* Supplied material *
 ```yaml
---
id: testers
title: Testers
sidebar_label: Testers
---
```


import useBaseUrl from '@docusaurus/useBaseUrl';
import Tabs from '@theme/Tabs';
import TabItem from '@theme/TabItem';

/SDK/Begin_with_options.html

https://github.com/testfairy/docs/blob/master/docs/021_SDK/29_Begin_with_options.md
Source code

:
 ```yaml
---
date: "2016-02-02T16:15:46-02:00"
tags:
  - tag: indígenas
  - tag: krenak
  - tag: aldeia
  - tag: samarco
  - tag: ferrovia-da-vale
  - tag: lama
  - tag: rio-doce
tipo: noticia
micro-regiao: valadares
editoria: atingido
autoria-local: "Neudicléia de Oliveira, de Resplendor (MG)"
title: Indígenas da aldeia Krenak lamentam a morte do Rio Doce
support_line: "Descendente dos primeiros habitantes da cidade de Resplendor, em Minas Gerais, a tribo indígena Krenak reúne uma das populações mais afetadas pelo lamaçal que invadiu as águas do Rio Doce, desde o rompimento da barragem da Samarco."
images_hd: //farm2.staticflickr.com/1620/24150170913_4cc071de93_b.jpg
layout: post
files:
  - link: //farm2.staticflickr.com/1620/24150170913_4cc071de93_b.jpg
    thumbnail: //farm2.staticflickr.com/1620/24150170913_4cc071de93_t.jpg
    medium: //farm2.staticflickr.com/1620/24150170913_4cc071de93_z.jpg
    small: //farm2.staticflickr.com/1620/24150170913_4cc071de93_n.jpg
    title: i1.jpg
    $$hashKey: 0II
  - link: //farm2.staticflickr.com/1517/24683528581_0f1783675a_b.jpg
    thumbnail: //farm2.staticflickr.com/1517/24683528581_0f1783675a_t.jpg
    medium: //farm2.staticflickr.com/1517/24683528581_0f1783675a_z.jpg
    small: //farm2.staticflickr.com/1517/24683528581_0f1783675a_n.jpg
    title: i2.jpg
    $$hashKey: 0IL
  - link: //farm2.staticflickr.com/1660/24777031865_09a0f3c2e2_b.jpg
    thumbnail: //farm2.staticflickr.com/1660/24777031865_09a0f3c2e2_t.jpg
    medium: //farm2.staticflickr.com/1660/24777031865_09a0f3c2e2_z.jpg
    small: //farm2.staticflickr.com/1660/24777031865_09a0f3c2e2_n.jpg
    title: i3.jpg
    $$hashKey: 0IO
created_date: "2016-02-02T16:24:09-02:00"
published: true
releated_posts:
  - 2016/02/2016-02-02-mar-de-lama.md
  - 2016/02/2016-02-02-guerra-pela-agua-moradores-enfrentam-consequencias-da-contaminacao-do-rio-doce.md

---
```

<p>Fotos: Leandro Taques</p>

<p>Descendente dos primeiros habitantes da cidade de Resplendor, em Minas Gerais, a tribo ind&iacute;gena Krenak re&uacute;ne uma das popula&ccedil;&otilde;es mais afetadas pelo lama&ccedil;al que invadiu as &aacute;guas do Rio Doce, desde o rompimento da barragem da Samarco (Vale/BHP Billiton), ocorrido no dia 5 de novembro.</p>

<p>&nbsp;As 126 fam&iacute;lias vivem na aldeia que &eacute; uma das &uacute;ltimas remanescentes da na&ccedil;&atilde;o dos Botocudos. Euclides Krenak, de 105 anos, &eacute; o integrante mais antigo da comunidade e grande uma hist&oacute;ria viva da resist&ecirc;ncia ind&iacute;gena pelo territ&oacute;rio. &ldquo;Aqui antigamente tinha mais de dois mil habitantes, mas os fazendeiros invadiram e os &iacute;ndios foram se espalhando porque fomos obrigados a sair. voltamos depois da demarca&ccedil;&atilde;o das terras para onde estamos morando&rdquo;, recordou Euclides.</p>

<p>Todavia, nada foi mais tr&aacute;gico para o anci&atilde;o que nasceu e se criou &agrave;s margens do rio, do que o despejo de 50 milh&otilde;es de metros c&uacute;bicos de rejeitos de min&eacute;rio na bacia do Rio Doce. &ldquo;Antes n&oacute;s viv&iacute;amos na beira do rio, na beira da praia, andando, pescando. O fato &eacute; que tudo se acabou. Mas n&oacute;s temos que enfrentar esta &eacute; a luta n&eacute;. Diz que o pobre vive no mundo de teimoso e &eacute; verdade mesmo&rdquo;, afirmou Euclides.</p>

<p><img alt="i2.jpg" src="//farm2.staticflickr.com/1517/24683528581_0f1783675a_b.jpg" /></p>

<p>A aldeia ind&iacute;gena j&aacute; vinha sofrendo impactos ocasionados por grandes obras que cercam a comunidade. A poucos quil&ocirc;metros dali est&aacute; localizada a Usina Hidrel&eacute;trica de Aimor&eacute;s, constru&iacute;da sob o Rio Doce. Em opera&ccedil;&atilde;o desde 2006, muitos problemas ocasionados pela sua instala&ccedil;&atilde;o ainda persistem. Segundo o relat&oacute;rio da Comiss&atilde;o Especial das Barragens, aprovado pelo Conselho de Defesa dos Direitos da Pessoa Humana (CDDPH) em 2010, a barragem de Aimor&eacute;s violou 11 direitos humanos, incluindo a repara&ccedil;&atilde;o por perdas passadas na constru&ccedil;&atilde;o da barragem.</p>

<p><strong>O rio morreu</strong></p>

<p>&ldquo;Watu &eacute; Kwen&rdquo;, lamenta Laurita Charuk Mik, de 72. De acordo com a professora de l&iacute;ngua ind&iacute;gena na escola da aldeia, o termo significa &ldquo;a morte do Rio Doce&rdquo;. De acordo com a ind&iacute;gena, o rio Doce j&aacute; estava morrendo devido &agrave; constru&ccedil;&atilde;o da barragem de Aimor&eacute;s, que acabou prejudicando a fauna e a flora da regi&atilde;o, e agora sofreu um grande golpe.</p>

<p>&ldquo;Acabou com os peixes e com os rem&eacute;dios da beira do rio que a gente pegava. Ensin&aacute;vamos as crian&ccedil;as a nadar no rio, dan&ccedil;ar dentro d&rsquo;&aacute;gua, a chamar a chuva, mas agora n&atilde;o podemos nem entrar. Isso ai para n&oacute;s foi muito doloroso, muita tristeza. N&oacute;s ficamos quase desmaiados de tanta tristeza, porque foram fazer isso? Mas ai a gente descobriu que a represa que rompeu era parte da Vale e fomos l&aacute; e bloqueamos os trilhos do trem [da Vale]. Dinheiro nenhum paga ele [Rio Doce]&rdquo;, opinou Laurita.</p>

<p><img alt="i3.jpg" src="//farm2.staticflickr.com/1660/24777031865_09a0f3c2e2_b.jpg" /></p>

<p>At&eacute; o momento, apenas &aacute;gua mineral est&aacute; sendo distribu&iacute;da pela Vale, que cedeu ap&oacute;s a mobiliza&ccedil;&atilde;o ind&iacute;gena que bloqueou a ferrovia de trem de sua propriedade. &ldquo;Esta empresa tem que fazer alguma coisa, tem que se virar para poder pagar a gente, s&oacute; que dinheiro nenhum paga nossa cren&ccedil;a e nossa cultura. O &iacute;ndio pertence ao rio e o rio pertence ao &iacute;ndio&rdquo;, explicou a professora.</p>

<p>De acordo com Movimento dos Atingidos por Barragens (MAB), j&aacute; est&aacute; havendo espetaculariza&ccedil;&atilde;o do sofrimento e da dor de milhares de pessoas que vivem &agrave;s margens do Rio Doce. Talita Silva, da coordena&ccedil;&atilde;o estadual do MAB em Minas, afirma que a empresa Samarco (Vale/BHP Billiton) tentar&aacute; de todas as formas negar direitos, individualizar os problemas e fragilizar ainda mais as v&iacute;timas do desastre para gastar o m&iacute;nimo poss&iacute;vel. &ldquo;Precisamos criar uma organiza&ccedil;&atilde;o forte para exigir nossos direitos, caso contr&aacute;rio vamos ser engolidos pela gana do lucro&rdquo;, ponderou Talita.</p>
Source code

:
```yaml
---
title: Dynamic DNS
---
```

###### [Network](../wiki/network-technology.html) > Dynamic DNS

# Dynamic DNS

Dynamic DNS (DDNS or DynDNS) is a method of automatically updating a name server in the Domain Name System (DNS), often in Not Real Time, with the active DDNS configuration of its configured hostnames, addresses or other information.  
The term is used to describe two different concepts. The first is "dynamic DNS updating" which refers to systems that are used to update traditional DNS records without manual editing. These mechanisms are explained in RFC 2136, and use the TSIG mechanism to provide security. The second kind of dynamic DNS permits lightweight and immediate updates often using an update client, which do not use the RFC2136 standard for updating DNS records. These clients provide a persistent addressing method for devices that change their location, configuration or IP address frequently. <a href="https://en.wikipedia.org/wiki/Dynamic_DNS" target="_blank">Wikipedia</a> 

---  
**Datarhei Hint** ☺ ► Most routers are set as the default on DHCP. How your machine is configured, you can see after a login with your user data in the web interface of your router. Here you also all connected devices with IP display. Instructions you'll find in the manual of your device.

* Required work *
Your answer must be the count of lines in the data that contain "professora", with no added words.

* Exercise result *
2